"Lu bisa cepetan dikit nggak sih nyetirnya? Vella itu udah lahiran dan kita masih aja di jalan kayak gini! Suami macam apa gue di mata dia nanti!" kesal Jorge terus mengumpat ketika Jimmy masih berada di dalam pintu tol dalam kota.
"Gue kudu hati-hati kali, Bos. Tempo hari pas Bos celaka? Gue langsung insaf sama yang namanya ngebut-ngebutan di jalan. Mau pake mobil punya bos itu kek, pakai motor matic punya Adek gue kek, apalagi pake motor atau mobil punya orang kayak begini? Beughhh... Gue nggak bakalan punya banyak duit buat ganti mobil orang yang rusak. Bener nggak, Pak?" sahut Jimmy bertanya pada sang pemilik mobil Grap yang duduk tepat di sebelahnya.
"Ck! Dasar oncom! Kalau gitu ngapain lo di situ? Biarin aja tadi si Bapaknya yang nyetir. Sialan lo emang!" gerutu Jorge tampak sangat frustasi di kursi belakang.
Ia tak tahu harus berbuat apa, mana kala baterai ponselnya mati total dan tak dapat digunakan untuk mengetahui keadaan Vella.
"Sabar ya, Bos. Ini udah sampai di ujung tol kok. Gue itu cuma pengen Bos selamat aja kali.
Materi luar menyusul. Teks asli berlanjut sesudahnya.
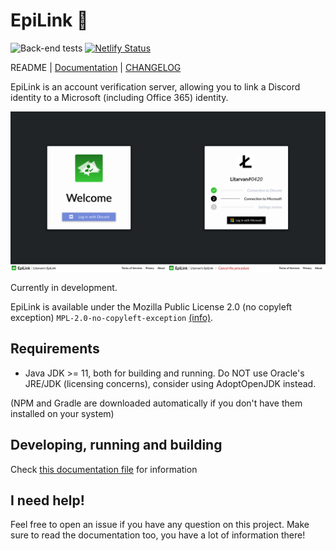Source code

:# EpiLink 🔗

![Back-end tests](https://github.com/Litarvan/EpiLink/workflows/Back-end%20tests/badge.svg)
[![Netlify Status](https://api.netlify.com/api/v1/badges/a8a3663c-084c-4c4c-92a7-0d68f517ef9d/deploy-status)](https://app.netlify.com/sites/epilink/deploys)

README | [Documentation](/docs/README.md) | [CHANGELOG](/CHANGELOG.md)

EpiLink is an account verification server, allowing you to link a Discord identity to a Microsoft (including Office 365)
identity.

![Screenshot of the front-end](docs/img/front.png)

Currently in development.

EpiLink is available under the Mozilla Public License 2.0 (no copyleft exception) `MPL-2.0-no-copyleft-exception` [(info)](https://spdx.org/licenses/MPL-2.0-no-copyleft-exception.html).

## Requirements

- Java JDK >= 11, both for building and running. Do NOT use Oracle's JRE/JDK (licensing concerns), consider using AdoptOpenJDK instead.

(NPM and Gradle are downloaded automatically if you don't have them installed on your system)

## Developing, running and building

Check [this documentation file](/docs/Developing.md) for information

## I need help!

Feel free to open an issue if you have any question on this project. Make sure to read the documentation too, you have a lot of information there!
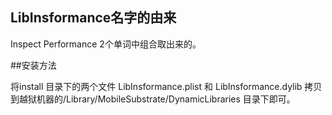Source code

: 

## LibInsformance名字的由来

Inspect Performance 2个单词中组合取出来的。


##安装方法

将install 目录下的两个文件 LibInsformance.plist 和 LibInsformance.dylib 拷贝到越狱机器的/Library/MobileSubstrate/DynamicLibraries 目录下即可。

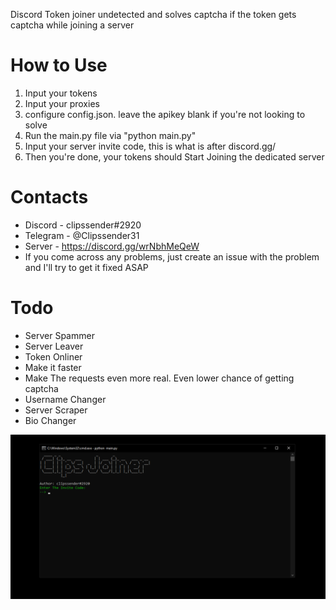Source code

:Discord Token joiner undetected and solves captcha if the token gets captcha while joining a server

# How to Use
1. Input your tokens
2. Input your proxies
3. configure config.json. leave the apikey blank if you're not looking to solve
5. Run the main.py file via "python main.py"
6. Input your server invite code, this is what is after discord.gg/
7. Then you're done, your tokens should Start Joining the dedicated server

# Contacts
* Discord - clipssender#2920
* Telegram - @Clipssender31
* Server - https://discord.gg/wrNbhMeQeW
* If you come across any problems, just create an issue with the problem and I'll try to get it fixed ASAP
# Todo
* Server Spammer
* Server Leaver
* Token Onliner
* Make it faster
* Make The requests even more real. Even lower chance of getting captcha
* Username Changer
* Server Scraper
* Bio Changer

![](clipsjoiner.png)
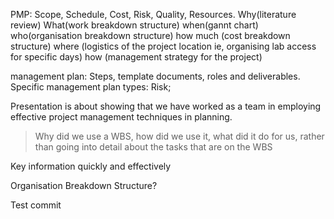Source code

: PMP:
Scope, Schedule, Cost, Risk, Quality, Resources.
Why(literature review)
What(work breakdown structure)
when(gannt chart)
who(organisation breakdown structure) 
how much (cost breakdown structure)
where (logistics of the project location ie, organising lab access for specific days)
how (management strategy for the project)

management plan: Steps, template documents, roles and deliverables.
Specific management plan types: Risk; 

Presentation is about showing that we have worked as a team in employing effective project management techniques in planning.

>Why did we use a WBS, how did we use it, what did it do for us, rather than going into detail about the tasks that are on the WBS


Key information quickly and effectively

Organisation Breakdown Structure?

Test commit 


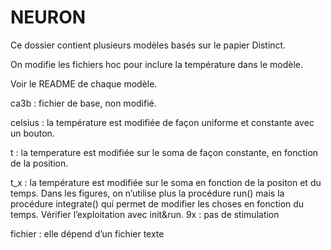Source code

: # NEURON

Ce dossier contient plusieurs modèles basés sur le papier Distinct.

On modifie les fichiers hoc pour inclure la température dans le modèle.

Voir le README de chaque modèle.

ca3b : fichier de base, non modifié.

celsius : la température est modifiée de façon uniforme et constante avec un bouton.

t : la temperature est modifiée sur le soma de façon constante, en fonction de la position.

t_x : la température est modifiée sur le soma en fonction de la positon et du temps. Dans les figures, on n’utilise plus la procédure run() mais la procédure integrate() qui permet de modifier les choses en fonction du temps. Vérifier l’exploitation avec init&run.
9x : pas de stimulation

fichier : elle dépend d’un fichier texte
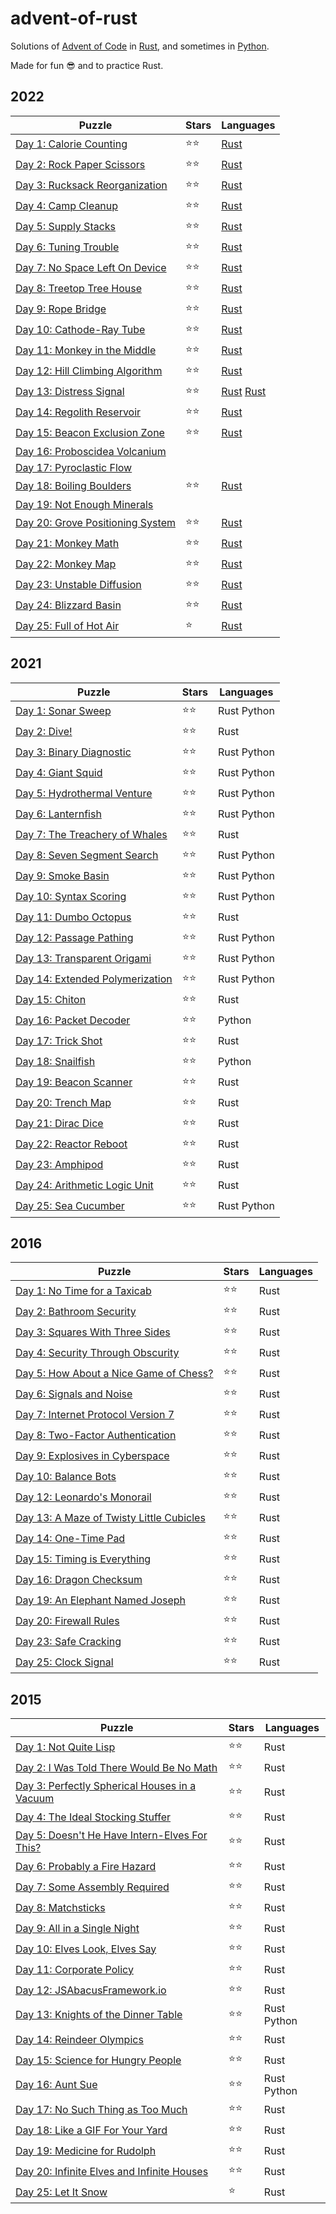 # advent-of-rust

Solutions of [Advent of Code](https://adventofcode.com/) in [Rust](https://www.rust-lang.org), and sometimes in [Python](https://www.python.org/).

Made for fun 😎 and to practice Rust.

## 2022

Puzzle                                                                  | Stars | Languages
----------------------------------------------------------------------- | ----- | -----------
[Day 1: Calorie Counting](https://adventofcode.com/2022/day/1)          | ⭐⭐  | [Rust](2022/day1/day1.rs)
[Day 2: Rock Paper Scissors](https://adventofcode.com/2022/day/2)       | ⭐⭐  | [Rust](2022/day2/day2.rs)
[Day 3: Rucksack Reorganization](https://adventofcode.com/2022/day/3)   | ⭐⭐  | [Rust](2022/day3/day3.rs)
[Day 4: Camp Cleanup](https://adventofcode.com/2022/day/4)              | ⭐⭐  | [Rust](2022/day4/day4.rs)
[Day 5: Supply Stacks](https://adventofcode.com/2022/day/5)             | ⭐⭐  | [Rust](2022/day5/day5.rs)
[Day 6: Tuning Trouble](https://adventofcode.com/2022/day/6)            | ⭐⭐  | [Rust](2022/day6/day6.rs)
[Day 7: No Space Left On Device](https://adventofcode.com/2022/day/7)   | ⭐⭐  | [Rust](2022/day7/day7.rs)
[Day 8: Treetop Tree House](https://adventofcode.com/2022/day/8)        | ⭐⭐  | [Rust](2022/day8/day8.rs)
[Day 9: Rope Bridge](https://adventofcode.com/2022/day/9)               | ⭐⭐  | [Rust](2022/day9/day9.rs)
[Day 10: Cathode-Ray Tube](https://adventofcode.com/2022/day/10)        | ⭐⭐  | [Rust](2022/day10/day10.rs)
[Day 11: Monkey in the Middle](https://adventofcode.com/2022/day/11)    | ⭐⭐  | [Rust](2022/day11/day11.rs)
[Day 12: Hill Climbing Algorithm](https://adventofcode.com/2022/day/12) | ⭐⭐  | [Rust](2022/day12/day12.rs)
[Day 13: Distress Signal](https://adventofcode.com/2022/day/13)         | ⭐⭐  | [Rust](2022/day13/day13.rs) [Rust](2022/day13_nom/day13.rs)
[Day 14: Regolith Reservoir](https://adventofcode.com/2022/day/14)      | ⭐⭐  | [Rust](2022/day14/day14.rs)
[Day 15: Beacon Exclusion Zone](https://adventofcode.com/2022/day/15)   | ⭐⭐  | [Rust](2022/day15/day15.rs)
[Day 16: Proboscidea Volcanium](https://adventofcode.com/2022/day/16)   | |
[Day 17: Pyroclastic Flow](https://adventofcode.com/2022/day/17)        | |
[Day 18: Boiling Boulders](https://adventofcode.com/2022/day/18)        | ⭐⭐  | [Rust](2022/day18/day18.rs)
[Day 19: Not Enough Minerals](https://adventofcode.com/2022/day/19)     | |
[Day 20: Grove Positioning System](https://adventofcode.com/2022/day/20) | ⭐⭐  | [Rust](2022/day20/day20.rs)
[Day 21: Monkey Math](https://adventofcode.com/2022/day/21)             | ⭐⭐  | [Rust](2022/day21/day21.rs)
[Day 22: Monkey Map](https://adventofcode.com/2022/day/22)              | ⭐⭐  | [Rust](2022/day22/day22.rs)
[Day 23: Unstable Diffusion](https://adventofcode.com/2022/day/23)      | ⭐⭐  | [Rust](2022/day23/day23.rs)
[Day 24: Blizzard Basin](https://adventofcode.com/2022/day/24)          | ⭐⭐  | [Rust](2022/day24/day24.rs)
[Day 25: Full of Hot Air](https://adventofcode.com/2022/day/25)         | ⭐  | [Rust](2022/day25/day25.rs)

## 2021

Puzzle                                                                  | Stars | Languages
----------------------------------------------------------------------- | ----- | -----------
[Day 1: Sonar Sweep](https://adventofcode.com/2021/day/1)               | ⭐⭐  | Rust Python
[Day 2: Dive!](https://adventofcode.com/2021/day/2)                     | ⭐⭐  | Rust
[Day 3: Binary Diagnostic](https://adventofcode.com/2021/day/3)         | ⭐⭐  | Rust Python
[Day 4: Giant Squid](https://adventofcode.com/2021/day/4)               | ⭐⭐  | Rust Python
[Day 5: Hydrothermal Venture](https://adventofcode.com/2021/day/5)      | ⭐⭐  | Rust Python
[Day 6: Lanternfish](https://adventofcode.com/2021/day/6)               | ⭐⭐  | Rust Python
[Day 7: The Treachery of Whales](https://adventofcode.com/2021/day/7)   | ⭐⭐  | Rust
[Day 8: Seven Segment Search](https://adventofcode.com/2021/day/8)      | ⭐⭐  | Rust Python
[Day 9: Smoke Basin](https://adventofcode.com/2021/day/9)               | ⭐⭐  | Rust Python
[Day 10: Syntax Scoring](https://adventofcode.com/2021/day/10)          | ⭐⭐  | Rust Python
[Day 11: Dumbo Octopus](https://adventofcode.com/2021/day/11)           | ⭐⭐  | Rust
[Day 12: Passage Pathing](https://adventofcode.com/2021/day/12)         | ⭐⭐  | Rust Python
[Day 13: Transparent Origami](https://adventofcode.com/2021/day/13)     | ⭐⭐  | Rust Python
[Day 14: Extended Polymerization](https://adventofcode.com/2021/day/14) | ⭐⭐  | Rust Python
[Day 15: Chiton](https://adventofcode.com/2021/day/15)                  | ⭐⭐  | Rust
[Day 16: Packet Decoder](https://adventofcode.com/2021/day/16)          | ⭐⭐  | Python
[Day 17: Trick Shot](https://adventofcode.com/2021/day/17)              | ⭐⭐  | Rust
[Day 18: Snailfish](https://adventofcode.com/2021/day/18)               | ⭐⭐  | Python
[Day 19: Beacon Scanner](https://adventofcode.com/2021/day/19)          | ⭐⭐  | Rust
[Day 20: Trench Map](https://adventofcode.com/2021/day/20)              | ⭐⭐  | Rust
[Day 21: Dirac Dice](https://adventofcode.com/2021/day/21)              | ⭐⭐  | Rust
[Day 22: Reactor Reboot](https://adventofcode.com/2021/day/22)          | ⭐⭐  | Rust
[Day 23: Amphipod](https://adventofcode.com/2021/day/23)                | ⭐⭐  | Rust
[Day 24: Arithmetic Logic Unit](https://adventofcode.com/2021/day/24)   | ⭐⭐  | Rust
[Day 25: Sea Cucumber](https://adventofcode.com/2021/day/25)            | ⭐⭐  | Rust Python

## 2016

Puzzle                                                                           | Stars | Languages
-------------------------------------------------------------------------------- | ----- | ---------
[Day 1: No Time for a Taxicab](https://adventofcode.com/2016/day/1)              | ⭐⭐  | Rust
[Day 2: Bathroom Security](https://adventofcode.com/2016/day/2)                  | ⭐⭐  | Rust
[Day 3: Squares With Three Sides](https://adventofcode.com/2016/day/3)           | ⭐⭐  | Rust
[Day 4: Security Through Obscurity](https://adventofcode.com/2016/day/4)         | ⭐⭐  | Rust
[Day 5: How About a Nice Game of Chess?](https://adventofcode.com/2016/day/5)    | ⭐⭐  | Rust
[Day 6: Signals and Noise](https://adventofcode.com/2016/day/6)                  | ⭐⭐  | Rust
[Day 7: Internet Protocol Version 7](https://adventofcode.com/2016/day/7)        | ⭐⭐  | Rust
[Day 8: Two-Factor Authentication](https://adventofcode.com/2016/day/8)          | ⭐⭐  | Rust
[Day 9: Explosives in Cyberspace](https://adventofcode.com/2016/day/9)           | ⭐⭐  | Rust
[Day 10: Balance Bots](https://adventofcode.com/2016/day/10)                     | ⭐⭐  | Rust
[Day 12: Leonardo's Monorail](https://adventofcode.com/2016/day/12)              | ⭐⭐  | Rust
[Day 13: A Maze of Twisty Little Cubicles](https://adventofcode.com/2016/day/13) | ⭐⭐  | Rust
[Day 14: One-Time Pad](https://adventofcode.com/2016/day/14)                     | ⭐⭐  | Rust
[Day 15: Timing is Everything](https://adventofcode.com/2016/day/15)             | ⭐⭐  | Rust
[Day 16: Dragon Checksum](https://adventofcode.com/2016/day/16)                  | ⭐⭐  | Rust
[Day 19: An Elephant Named Joseph](https://adventofcode.com/2016/day/19)         | ⭐⭐  | Rust
[Day 20: Firewall Rules](https://adventofcode.com/2016/day/20)                   | ⭐⭐  | Rust
[Day 23: Safe Cracking](https://adventofcode.com/2016/day/23)                    | ⭐⭐  | Rust
[Day 25: Clock Signal](https://adventofcode.com/2016/day/25)                     | ⭐⭐  | Rust

## 2015

Puzzle                                                                               | Stars | Languages
------------------------------------------------------------------------------------ | ----- | -----------
[Day 1: Not Quite Lisp](https://adventofcode.com/2015/day/1)                         | ⭐⭐  | Rust
[Day 2: I Was Told There Would Be No Math](https://adventofcode.com/2015/day/2)      | ⭐⭐  | Rust
[Day 3: Perfectly Spherical Houses in a Vacuum](https://adventofcode.com/2015/day/3) | ⭐⭐  | Rust
[Day 4: The Ideal Stocking Stuffer](https://adventofcode.com/2015/day/4)             | ⭐⭐  | Rust
[Day 5: Doesn't He Have Intern-Elves For This?](https://adventofcode.com/2015/day/5) | ⭐⭐  | Rust
[Day 6: Probably a Fire Hazard](https://adventofcode.com/2015/day/6)                 | ⭐⭐  | Rust
[Day 7: Some Assembly Required](https://adventofcode.com/2015/day/7)                 | ⭐⭐  | Rust
[Day 8: Matchsticks](https://adventofcode.com/2015/day/8)                            | ⭐⭐  | Rust
[Day 9: All in a Single Night](https://adventofcode.com/2015/day/9)                  | ⭐⭐  | Rust
[Day 10: Elves Look, Elves Say](https://adventofcode.com/2015/day/10)                | ⭐⭐  | Rust
[Day 11: Corporate Policy](https://adventofcode.com/2015/day/11)                     | ⭐⭐  | Rust
[Day 12: JSAbacusFramework.io](https://adventofcode.com/2015/day/12)                 | ⭐⭐  | Rust
[Day 13: Knights of the Dinner Table](https://adventofcode.com/2015/day/13)          | ⭐⭐  | Rust Python
[Day 14: Reindeer Olympics](https://adventofcode.com/2015/day/14)                    | ⭐⭐  | Rust
[Day 15: Science for Hungry People](https://adventofcode.com/2015/day/15)            | ⭐⭐  | Rust
[Day 16: Aunt Sue](https://adventofcode.com/2015/day/16)                             | ⭐⭐  | Rust Python
[Day 17: No Such Thing as Too Much](https://adventofcode.com/2015/day/17)            | ⭐⭐  | Rust
[Day 18: Like a GIF For Your Yard](https://adventofcode.com/2015/day/18)             | ⭐⭐  | Rust
[Day 19: Medicine for Rudolph](https://adventofcode.com/2015/day/19)                 | ⭐⭐  | Rust
[Day 20: Infinite Elves and Infinite Houses](https://adventofcode.com/2015/day/20)   | ⭐⭐  | Rust
[Day 25: Let It Snow](https://adventofcode.com/2015/day/25)                          | ⭐    | Rust
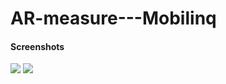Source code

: # AR-measure---Mobilinq

#### Screenshots

<img src = "Screenshots/Screenshot_1.png" />
<img src = "Screenshots/Screenshot_2.png" />
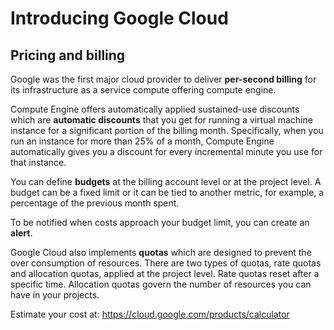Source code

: # Introducing Google Cloud

## Pricing and billing

Google was the first major cloud provider to deliver **per-second billing** for its infrastructure as a service compute offering compute engine.

Compute Engine offers automatically applied sustained-use discounts which are **automatic discounts** that you get for running a virtual machine instance for a significant portion of the billing month. Specifically, when you run an instance for more than 25% of a month, Compute Engine automatically gives you a discount for every incremental minute you use for that instance.

You can define **budgets** at the billing account level or at the project level. A budget can be a fixed limit or it can be tied to another metric, for example, a percentage of the previous month spent.

To be notified when costs approach your budget limit, you can create an **alert**.

Google Cloud also implements **quotas** which are designed to prevent the over consumption of resources. There are two types of quotas, rate quotas and allocation quotas, applied at the project level. Rate quotas reset after a specific time. Allocation quotas govern the number of resources you can have in your projects.

Estimate your cost at: https://cloud.google.com/products/calculator
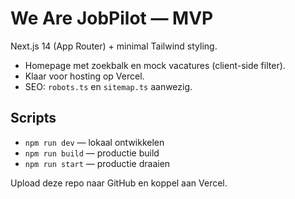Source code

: # We Are JobPilot — MVP

Next.js 14 (App Router) + minimal Tailwind styling.
- Homepage met zoekbalk en mock vacatures (client-side filter).
- Klaar voor hosting op Vercel.
- SEO: `robots.ts` en `sitemap.ts` aanwezig.

## Scripts
- `npm run dev` — lokaal ontwikkelen
- `npm run build` — productie build
- `npm run start` — productie draaien

Upload deze repo naar GitHub en koppel aan Vercel.
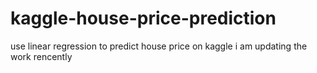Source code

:# kaggle-house-price-prediction
use linear regression to predict house price on kaggle
i am updating the work rencently
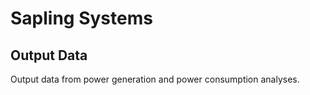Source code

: # Sapling Systems

## Output Data

Output data from power generation and power consumption analyses.
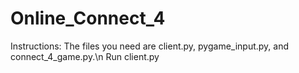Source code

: # Online_Connect_4
Instructions:
The files you need are client.py, pygame_input.py, and connect_4_game.py.\n
Run client.py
Makanya tadi gue milih nyetir biar tenang," ujar Jimmy melirik Jorge sekilas dari kaca spion, "Atau biar nggak suntuk kita dengerin musik aja ya, Bos. Nanti biar si Bapak ini aja yang--"
"Lo bisa diem nggak sih?! Berisik tau nggak!" kesal Jorge memijat pelipisnya.
Jimmy dan si Bapak pemilik taksi pun saling berpandangan dan keduanya sama-sama menyembunyikan rasa lucunya di sana.
Tak berapa lama kemudian mobil pun sampai ke tempat tujuan. Lantas tanpa mau menunggu lagi, Jorge pun turun dari kursi penumpang.
"Lho! Bosss...! Mau kemana? Ini taksinya belum di bayarrr...!" teriak Jimmy melihat Jorge yang seenaknya keluar, bahkan tak mau menutup pintu mobil.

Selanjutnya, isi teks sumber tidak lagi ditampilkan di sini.